• **PROMPT**: Retype the entries exactly, but skip the pictures.

• **TASK MATERIAL**:

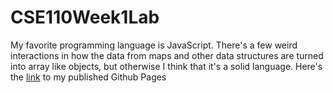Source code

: # CSE110Week1Lab
My favorite programming language is JavaScript. There's a few weird interactions in how the data from maps and other data structures are turned into array like objects, but otherwise I think that it's a solid language.
Here's the [link](https://tylerlo416.github.io/CSE110Week1Lab/) to my published Github Pages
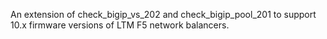 An extension of check_bigip_vs_202 and check_bigip_pool_201 to support 10.x firmware versions of LTM F5 network balancers.
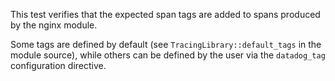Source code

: This test verifies that the expected span tags are added to spans produced by
the nginx module.

Some tags are defined by default (see `TracingLibrary::default_tags` in the
module source), while others can be defined by the user via the `datadog_tag`
configuration directive.
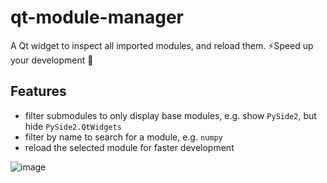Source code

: # qt-module-manager
A Qt widget to inspect all imported modules, and reload them. ⚡Speed up your development 🚀

## Features
- filter submodules to only display base modules, e.g. show `PySide2`, but hide `PySide2.QtWidgets`
- filter by name to search for a module, e.g. `numpy`
- reload the selected module for faster development

![image](https://github.com/hannesdelbeke/qt-module-manager/assets/3758308/d3e54b7f-e0a2-4c47-9565-904d6330863f)
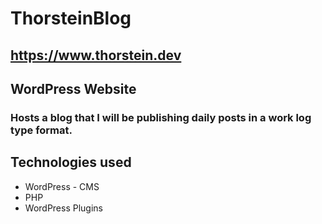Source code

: # ThorsteinBlog

## https://www.thorstein.dev

## WordPress Website

### Hosts a blog that I will be publishing daily posts in a work log type format.

## Technologies used
  * WordPress - CMS
  * PHP
  * WordPress Plugins
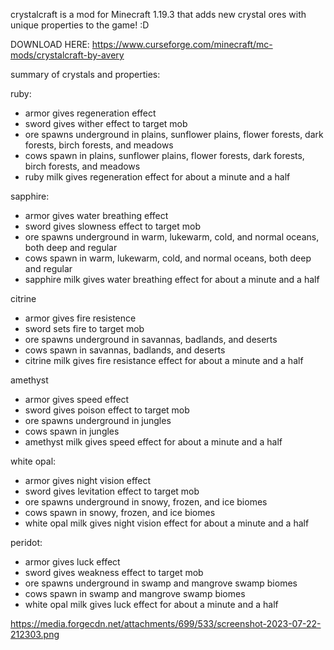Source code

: crystalcraft is a mod for Minecraft 1.19.3 that adds new crystal ores with unique properties to the game! :D

DOWNLOAD HERE: https://www.curseforge.com/minecraft/mc-mods/crystalcraft-by-avery 

summary of crystals and properties:

ruby: 
  - armor gives regeneration effect
  - sword gives wither effect to target mob
  - ore spawns underground in plains, sunflower plains, flower forests, dark forests, birch forests, and meadows
  - cows spawn in plains, sunflower plains, flower forests, dark forests, birch forests, and meadows
  - ruby milk gives regeneration effect for about a minute and a half
  
sapphire:
  - armor gives water breathing effect
  - sword gives slowness effect to target mob
  - ore spawns underground in warm, lukewarm, cold, and normal oceans, both deep and regular
  - cows spawn in warm, lukewarm, cold, and normal oceans, both deep and regular
  - sapphire milk gives water breathing effect for about a minute and a half

citrine
  - armor gives fire resistence
  - sword sets fire to target mob
  - ore spawns underground in savannas, badlands, and deserts
  - cows spawn in savannas, badlands, and deserts
  - citrine milk gives fire resistance effect for about a minute and a half

amethyst
  - armor gives speed effect 
  - sword gives poison effect to target mob
  - ore spawns underground in jungles
  - cows spawn in jungles
  - amethyst milk gives speed effect for about a minute and a half

white opal:
  - armor gives night vision effect
  - sword gives levitation effect to target mob
  - ore spawns underground in snowy, frozen, and ice biomes
  - cows spawn in snowy, frozen, and ice biomes
  - white opal milk gives night vision effect for about a minute and a half

peridot:
  - armor gives luck effect
  - sword gives weakness effect to target mob
  - ore spawns underground in swamp and mangrove swamp biomes
  - cows spawn in swamp and mangrove swamp biomes
  - white opal milk gives luck effect for about a minute and a half

https://media.forgecdn.net/attachments/699/533/screenshot-2023-07-22-212303.png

• **REPLY TO THE TASK**:
Source code

: # CSE110Week1Lab
My favorite programming language is JavaScript. There's a few weird interactions in how the data from maps and other data structures are turned into array like objects, but otherwise I think that it's a solid language.
Here's the [link](https://tylerlo416.github.io/CSE110Week1Lab/) to my published Github Pages
 An extension of check_bigip_vs_202 and check_bigip_pool_201 to support 10.x firmware versions of LTM F5 network balancers.
Source code

: This test verifies that the expected span tags are added to spans produced by
the nginx module.

Some tags are defined by default (see `TracingLibrary::default_tags` in the
module source), while others can be defined by the user via the `datadog_tag`
configuration directive.
Source code

: # qt-module-manager
A Qt widget to inspect all imported modules, and reload them. ⚡Speed up your development 🚀

## Features
- filter submodules to only display base modules, e.g. show `PySide2`, but hide `PySide2.QtWidgets`
- filter by name to search for a module, e.g. `numpy`
- reload the selected module for faster development

![image](https://github.com/hannesdelbeke/qt-module-manager/assets/3758308/d3e54b7f-e0a2-4c47-9565-904d6330863f)
Source code

: # ThorsteinBlog

## https://www.thorstein.dev

## WordPress Website

### Hosts a blog that I will be publishing daily posts in a work log type format.

## Technologies used
  * WordPress - CMS
  * PHP
  * WordPress Plugins
Source code

: crystalcraft is a mod for Minecraft 1.19.3 that adds new crystal ores with unique properties to the game! :D

DOWNLOAD HERE: https://www.curseforge.com/minecraft/mc-mods/crystalcraft-by-avery 

summary of crystals and properties:

ruby: 
  - armor gives regeneration effect
  - sword gives wither effect to target mob
  - ore spawns underground in plains, sunflower plains, flower forests, dark forests, birch forests, and meadows
  - cows spawn in plains, sunflower plains, flower forests, dark forests, birch forests, and meadows
  - ruby milk gives regeneration effect for about a minute and a half
  
sapphire:
  - armor gives water breathing effect
  - sword gives slowness effect to target mob
  - ore spawns underground in warm, lukewarm, cold, and normal oceans, both deep and regular
  - cows spawn in warm, lukewarm, cold, and normal oceans, both deep and regular
  - sapphire milk gives water breathing effect for about a minute and a half

citrine
  - armor gives fire resistence
  - sword sets fire to target mob
  - ore spawns underground in savannas, badlands, and deserts
  - cows spawn in savannas, badlands, and deserts
  - citrine milk gives fire resistance effect for about a minute and a half

amethyst
  - armor gives speed effect 
  - sword gives poison effect to target mob
  - ore spawns underground in jungles
  - cows spawn in jungles
  - amethyst milk gives speed effect for about a minute and a half

white opal:
  - armor gives night vision effect
  - sword gives levitation effect to target mob
  - ore spawns underground in snowy, frozen, and ice biomes
  - cows spawn in snowy, frozen, and ice biomes
  - white opal milk gives night vision effect for about a minute and a half

peridot:
  - armor gives luck effect
  - sword gives weakness effect to target mob
  - ore spawns underground in swamp and mangrove swamp biomes
  - cows spawn in swamp and mangrove swamp biomes
  - white opal milk gives luck effect for about a minute and a half

https://media.forgecdn.net/attachments/699/533/screenshot-2023-07-22-212303.png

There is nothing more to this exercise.